For part (a), note that if \(x_1,\dots,x_n\) is an \(M\)-sequence then
\begin{equation*}
0\subset (x_1)M\subset (x_1,x_2)M\subset \cdots \subset (x_1,\dots,x_n)M
\end{equation*}
is a strictly ascending chain of submodule of \(M\text{.}\) For if \((x_1,\dots,x_i)M=(x_1,\dots,x_{i+1})M\) for some \(i\text{,}\) then \(x_{i+1}M\subseteq (x_1,\dots,x_i)M\text{.}\) As \(M\neq (x_1,\dots,x_i)M\text{,}\) then \(x_{i+1}\) is a zero-divisor on \(M/(x_1,\dots,x_i)M\text{,}\) a contradiction. Consequently, as \(M\) is Noetherian, this chain must terminate. Hence, there are no \(M\)-sequences of infinite length. The same argument (using ACC) proves (b) as well.
Example 16.4.
Let \(R=k[x,y,x]\text{.}\) Then \(x,y,z\) is a maximal \(R\)-sequence.
Example 16.5.
Let \(R=k[x,y,z]_{(x,y,z)}\) and \(M=R/(xy,yz)\text{.}\) Then \(y-z\) is a maximal \(M\) -sequence. To see this, note that \((xy,xz)=(y)\cap (x,z)\) is a irredundant primary decomposition of \(I\text{.}\) Thus, \((y)\) and \((x,z)\) are the associated primes of \(M\text{.}\) Since \(y-z\) is not in either associated prime, it is a non-zero-divisor on \(M\text{.}\) Also, \(M\neq (y-z)M\text{,}\) so \(y-z\) is \(M\)-regular. Note that \(M/(y-z)M\cong k[x,y,z]_{(x,y,z)}/(xy, xz, y-z)\cong k[x,y]_{(x,y)}/(xy, y^2)\text{.}\) Since \((x,y)x=0\) in \(k[x,y]_{(x,y)}/(xy, y^2)\text{,}\) \((x,y)\) consists of zero-divisors on \(M/(y-z)M\text{.}\) Thus, \(y-z\) is a maximal \(M\)-sequence.

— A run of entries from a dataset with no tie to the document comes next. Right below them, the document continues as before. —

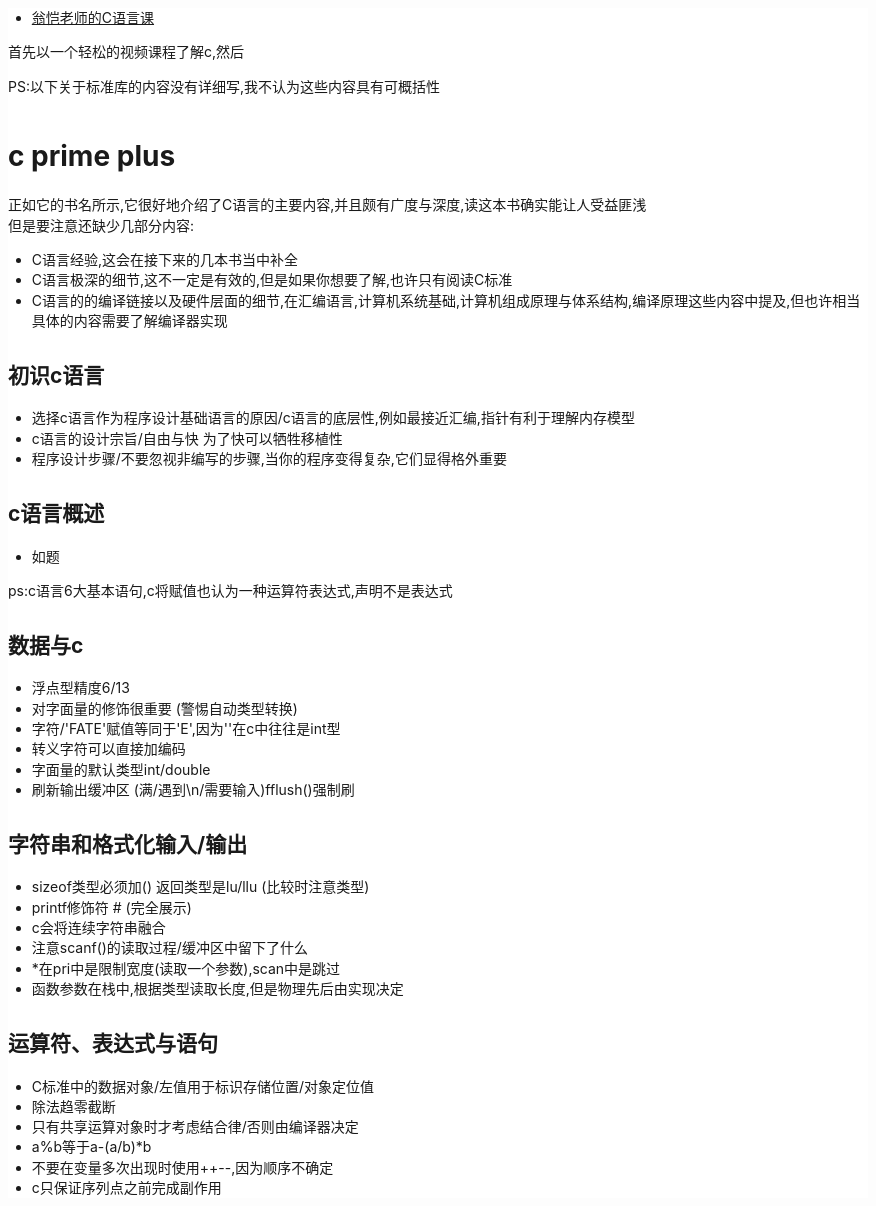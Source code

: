 
- [翁恺老师的C语言课](https://www.bilibili.com/video/BV1XZ4y1S7e1/?spm_id_from=333.788.recommend_more_video.0&vd_source=2499dec4a6dc444afbb1ff9583447bca)

首先以一个轻松的视频课程了解c,然后     

PS:以下关于标准库的内容没有详细写,我不认为这些内容具有可概括性

# c prime plus  

正如它的书名所示,它很好地介绍了C语言的主要内容,并且颇有广度与深度,读这本书确实能让人受益匪浅    
但是要注意还缺少几部分内容:  

- C语言经验,这会在接下来的几本书当中补全  
- C语言极深的细节,这不一定是有效的,但是如果你想要了解,也许只有阅读C标准  
- C语言的的编译链接以及硬件层面的细节,在汇编语言,计算机系统基础,计算机组成原理与体系结构,编译原理这些内容中提及,但也许相当具体的内容需要了解编译器实现  

## 初识c语言

- 选择c语言作为程序设计基础语言的原因/c语言的底层性,例如最接近汇编,指针有利于理解内存模型  
- c语言的设计宗旨/自由与快 为了快可以牺牲移植性  
- 程序设计步骤/不要忽视非编写的步骤,当你的程序变得复杂,它们显得格外重要  
 
## c语言概述
- 如题

ps:c语言6大基本语句,c将赋值也认为一种运算符表达式,声明不是表达式

## 数据与c

- 浮点型精度6/13
- 对字面量的修饰很重要 (警惕自动类型转换)
- 字符/'FATE'赋值等同于'E',因为''在c中往往是int型
- 转义字符可以直接加编码
- 字面量的默认类型int/double
- 刷新输出缓冲区 (满/遇到\n/需要输入)fflush()强制刷
   
## 字符串和格式化输入/输出

- sizeof类型必须加() 返回类型是lu/llu (比较时注意类型)
- printf修饰符 # (完全展示)
- c会将连续字符串融合
- 注意scanf()的读取过程/缓冲区中留下了什么
- *在pri中是限制宽度(读取一个参数),scan中是跳过
- 函数参数在栈中,根据类型读取长度,但是物理先后由实现决定

## 运算符、表达式与语句

- C标准中的数据对象/左值用于标识存储位置/对象定位值
- 除法趋零截断
- 只有共享运算对象时才考虑结合律/否则由编译器决定
- a%b等于a-(a/b)*b
- 不要在变量多次出现时使用++--,因为顺序不确定
- c只保证序列点之前完成副作用
   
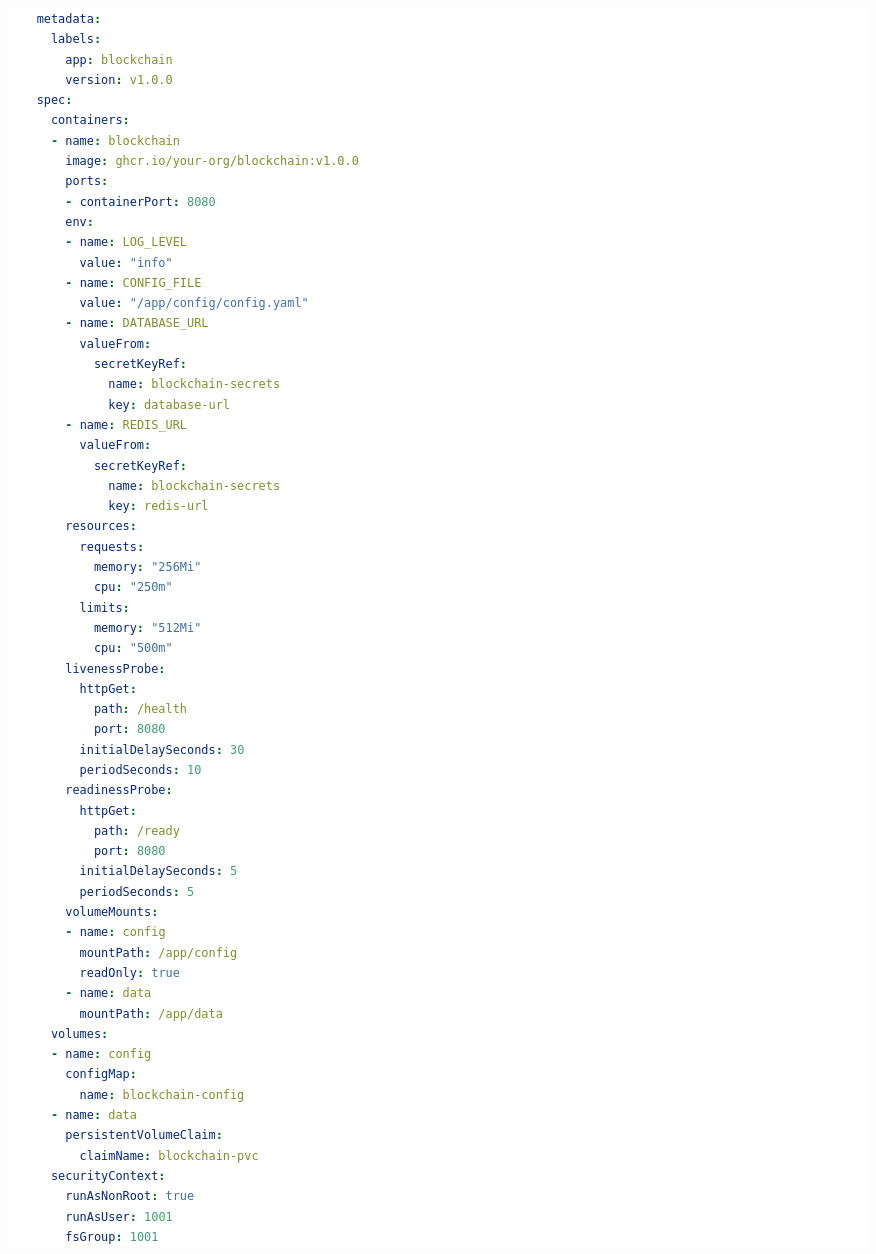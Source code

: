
 ```yaml
    metadata:
      labels:
        app: blockchain
        version: v1.0.0
    spec:
      containers:
      - name: blockchain
        image: ghcr.io/your-org/blockchain:v1.0.0
        ports:
        - containerPort: 8080
        env:
        - name: LOG_LEVEL
          value: "info"
        - name: CONFIG_FILE
          value: "/app/config/config.yaml"
        - name: DATABASE_URL
          valueFrom:
            secretKeyRef:
              name: blockchain-secrets
              key: database-url
        - name: REDIS_URL
          valueFrom:
            secretKeyRef:
              name: blockchain-secrets
              key: redis-url
        resources:
          requests:
            memory: "256Mi"
            cpu: "250m"
          limits:
            memory: "512Mi"
            cpu: "500m"
        livenessProbe:
          httpGet:
            path: /health
            port: 8080
          initialDelaySeconds: 30
          periodSeconds: 10
        readinessProbe:
          httpGet:
            path: /ready
            port: 8080
          initialDelaySeconds: 5
          periodSeconds: 5
        volumeMounts:
        - name: config
          mountPath: /app/config
          readOnly: true
        - name: data
          mountPath: /app/data
      volumes:
      - name: config
        configMap:
          name: blockchain-config
      - name: data
        persistentVolumeClaim:
          claimName: blockchain-pvc
      securityContext:
        runAsNonRoot: true
        runAsUser: 1001
        fsGroup: 1001
```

Here we summarize some essential facts about primary decompositions for modules, and then use them to prove Krull’s Intersection Theorem.
Definition 16.6.
Let \(M\) be an \(R\)-module. A submodule \(Q\) of \(M\) is called primary if \(Q\subsetneq M\) and for every \(r\in R\) multiplication by \(r\) on \(M/Q\) is either injective or nilpotent; i.e., \(r\) is either a non-zero-divisor on \(M/Q\) or \(r^nM\subseteq Q\) for some \(n\text{.}\)
Theorem 16.8.
Let \(R\) be a Noetherian ring, \(M\) a finitely generated \(R\)-module and \(N\subsetneq M\) a submodule. Then there exists primary submodules \(Q_1,\dots,Q_n\) such that
\(N=Q_1\cap \cdots \cap Q_n\text{;}\)
\(N\subsetneq Q_1\cap \cdots \cap \hat{Q_i}\cap \cdots Q_n\) for \(i=1,\dots,n\text{;}\)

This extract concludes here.